Web Scraping with CSS Selectors in Node using JSDOM or Cheerio

I’ve traditionally used python for web scraping but I’d been increasingly thinking about using Node given that it is pure JS and therefore could be a more natural fit when getting info out of web pages.

In particular, when my first steps when looking to extract information from a website is to open up the Chrome Developer tools (or Firebug in Firefox) and try and extract information by inspecting the page and playing around in the console - the latter is especially attractive if jQuery is available.

What I often end up with from this is a few lines of jQuery selectors.
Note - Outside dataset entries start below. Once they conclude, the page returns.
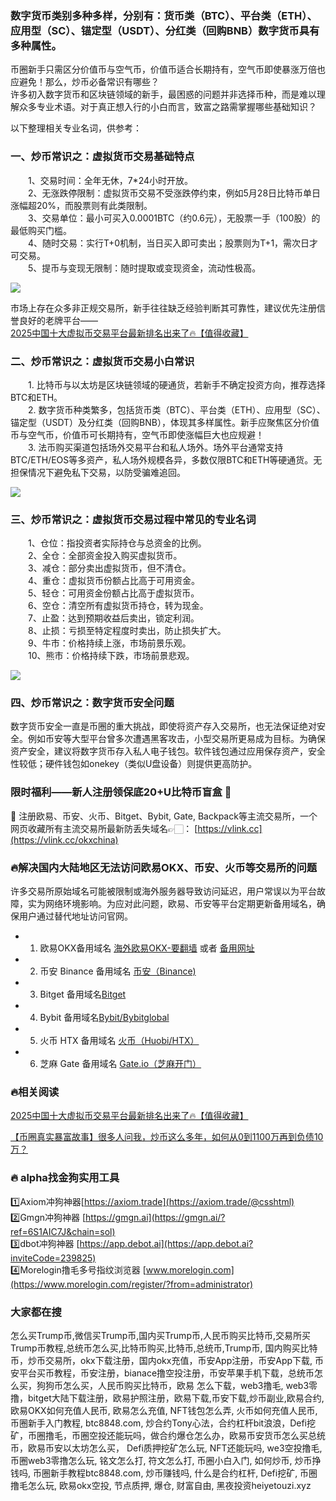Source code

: ### 数字货币类别多种多样，分别有：货币类（BTC）、平台类（ETH）、应用型（SC）、锚定型（USDT）、分红类（回购BNB）数字货币具有多种属性。
币圈新手只需区分价值币与空气币，价值币适合长期持有，空气币即使暴涨万倍也应避免！那么，炒币必备常识有哪些？  
许多初入数字货币和区块链领域的新手，最困惑的问题并非选择币种，而是难以理解众多专业术语。对于真正想入行的小白而言，致富之路需掌握哪些基础知识？  

以下整理相关专业名词，供参考：  

### 一、炒币常识之：虚拟货币交易基础特点  

　　1、交易时间：全年无休，7*24小时开放。  
　　2、无涨跌停限制：虚拟货币交易不受涨跌停约束，例如5月28日比特币单日涨幅超20%，而股票则有此类限制。  
　　3、交易单位：最小可买入0.0001BTC（约0.6元），无股票一手（100股）的最低购买门槛。  
　　4、随时交易：实行T+0机制，当日买入即可卖出；股票则为T+1，需次日才可交易。  
　　5、提币与变现无限制：随时提取或变现资金，流动性极高。  

[![](https://ac63e02.webp.li/20250414114001413.png)](https://btc8848.com/top-10-exchanges)  

市场上存在众多非正规交易所，新手往往缺乏经验判断其可靠性，建议优先注册信誉良好的老牌平台——  
[2025中国十大虚拟币交易平台最新排名出来了🔥【值得收藏】](https://btc8848.com/top-10-exchanges/)  

### 二、炒币常识之：虚拟货币交易小白常识  

　　1. 比特币与以太坊是区块链领域的硬通货，若新手不确定投资方向，推荐选择BTC和ETH。  
　　2. 数字货币种类繁多，包括货币类（BTC）、平台类（ETH）、应用型（SC）、锚定型（USDT）及分红类（回购BNB），体现其多样属性。新手应聚焦区分价值币与空气币，价值币可长期持有，空气币即使涨幅巨大也应规避！  
　　3. 法币购买渠道包括场外交易平台和私人场外。场外平台通常支持BTC/ETH/EOS等多资产，私人场外规模各异，多数仅限BTC和ETH等硬通货。无担保情况下避免私下交易，以防受骗难追回。  

[![](https://ac63e02.webp.li/20250414114351329.png)](https://btc8848.com/top-10-exchanges)  

### 三、炒币常识之：虚拟货币交易过程中常见的专业名词  

　　1、仓位：指投资者实际持仓与总资金的比例。  
　　2、全仓：全部资金投入购买虚拟货币。  
　　3、减仓：部分卖出虚拟货币，但不清仓。  
　　4、重仓：虚拟货币份额占比高于可用资金。  
　　5、轻仓：可用资金份额占比高于虚拟货币。  
　　6、空仓：清空所有虚拟货币持仓，转为现金。  
　　7、止盈：达到预期收益后卖出，锁定利润。  
　　8、止损：亏损至特定程度时卖出，防止损失扩大。  
　　9、牛市：价格持续上涨，市场前景乐观。  
　　10、熊市：价格持续下跌，市场前景悲观。  

[![](https://ac63e02.webp.li/20250414114500414.png)](https://btc8848.com/top-10-exchanges)  

### 四、炒币常识之：数字货币安全问题  

数字货币安全一直是币圈的重大挑战，即使将资产存入交易所，也无法保证绝对安全。例如币安等大型平台曾多次遭遇黑客攻击，小型交易所更易成为目标。为确保资产安全，建议将数字货币存入私人电子钱包。软件钱包通过应用保存资产，安全性较低；硬件钱包如onekey（类似U盘设备）则提供更高防护。  

### 限时福利——新人注册领保底20+U比特币盲盒 🎁  
🎁 注册欧易、币安、火币、Bitget、Bybit, Gate, Backpack等主流交易所，一个网页收藏所有主流交易所最新防丢失域名👉🏻： [https://vlink.cc](https://vlink.cc/okxchina)  

### 🔥解决国内大陆地区无法访问欧易OKX、币安、火币等交易所的问题  
许多交易所原始域名可能被限制或海外服务器导致访问延迟，用户常误以为平台故障，实为网络环境影响。为应对此问题，欧易、币安等平台定期更新备用域名，确保用户通过替代地址访问官网。  

- 1. 欧易OKX备用域名 [海外欧易OKX-要翻墙](https://www.okx.com/join/76527935) 或者 [备用网址](https://www.oucnyi.net/zh-hans/join/76527935)  
- 2. 币安 Binance 备用域名 [币安（Binance)](https://accounts.binance.com/zh-CN/register?ref=36457687)  
- 3. Bitget 备用域名[Bitget](https://www.bitget.com/zh-CN/referral/register?from=referral&clacCode=VRNEYUTR)  
- 4. Bybit 备用域名[Bybit/Bybitglobal](https://www.bybitglobal.com/zh-MY/invite/?ref=VMKORMM)  
- 5. 火币 HTX 备用域名 [火币（Huobi/HTX）](https://www.htx.com/invite/zh-cn/1f?invite_code=whf45223)  
- 6. 芝麻 Gate 备用域名 [Gate.io（芝麻开门）](https://www.gate.io/zh/signup?ref_type=103&ref=A1ERAQ)  

### 🔥相关阅读  
[2025中国十大虚拟币交易平台最新排名出来了🔥【值得收藏】](https://btc8848.com/top-10-exchanges/)  

[【币圈真实暴富故事】很多人问我，炒币这么多年，如何从0到1100万再到负债10万？](https://heiyetouzi.xyz/biquanstory001/)  

### 🔥 alpha找金狗实用工具  
1️⃣Axiom冲狗神器[https://axiom.trade](https://axiom.trade/@csshtml)  
2️⃣Gmgn冲狗神器 [https://gmgn.ai](https://gmgn.ai/?ref=6S1AIC7J&chain=sol)  
3️⃣dbot冲狗神器 [https://app.debot.ai](https://app.debot.ai?inviteCode=239825)  
4️⃣Morelogin撸毛多号指纹浏览器 [www.morelogin.com](https://www.morelogin.com/register/?from=administrator)  

### 大家都在搜  
怎么买Trump币,微信买Trump币,国内买Trump币,人民币购买比特币,交易所买Trump币教程,总统币怎么买,比特币购买,比特币,总统币,Trump币, 国内购买比特币，炒币交易所，okx下载注册，国内okx充值，币安App注册，币安App下载, 币安平台买币教程，币安注册，bianace撸空投注册，币安苹果手机下载，总统币怎么买，狗狗币怎么买，人民币购买比特币，欧易 怎么下载，web3撸毛, web3零撸，bitget大陆下载注册，欧易护照注册，欧易下载,币安下载,炒币副业,欧易合约, 欧易OKX如何充值人民币, 欧易怎么充值, NFT钱包怎么弄, 火币如何充值人民币, 币圈新手入门教程, btc8848.com, 炒合约Tony心法，合约杠杆bit浪浪，Defi挖矿，币圈撸毛，币圈空投还能玩吗，做合约爆仓怎么办，欧易币安货币怎么买总统币，欧易币安以太坊怎么买， Defi质押挖矿怎么玩, NFT还能玩吗, we3空投撸毛, 币圈web3零撸怎么玩, 铭文怎么打, 符文怎么打, 币圈小白入门, 如何炒币, 炒币挣钱吗, 币圈新手教程btc8848.com, 炒币赚钱吗, 什么是合约杠杆, Defi挖矿, 币圈撸毛怎么玩, 欧易okx空投, 节点质押, 爆仓, 财富自由, 黑夜投资heiyetouzi.xyz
My desire here was to find a way to directly reuse these same css selectors I use in my browser experimentation directly in the scraping script. Now, things like pyquery do exist in python (and there is some css selector support in the brilliant BeautifulSoup) but a connection with something like Node seems even more natural - it is after the JS engine from a browser!

UK Crime Data

My immediate motivation for this work was wanting to play around with the UK Crime data (all open data now!).

To do this I needed to:

Get the data in consolidated form by scraping the file list and data files from http://police.uk/data/ - while they commendably provide the data in bulk there is no single file to download, instead there is one file per force per month.
Do data cleaning and analysis - this included some fun geo-conversion and csv parsing

I’m just going to talk about the first part in what folllows - though I hope to cover the second part in a follow up post.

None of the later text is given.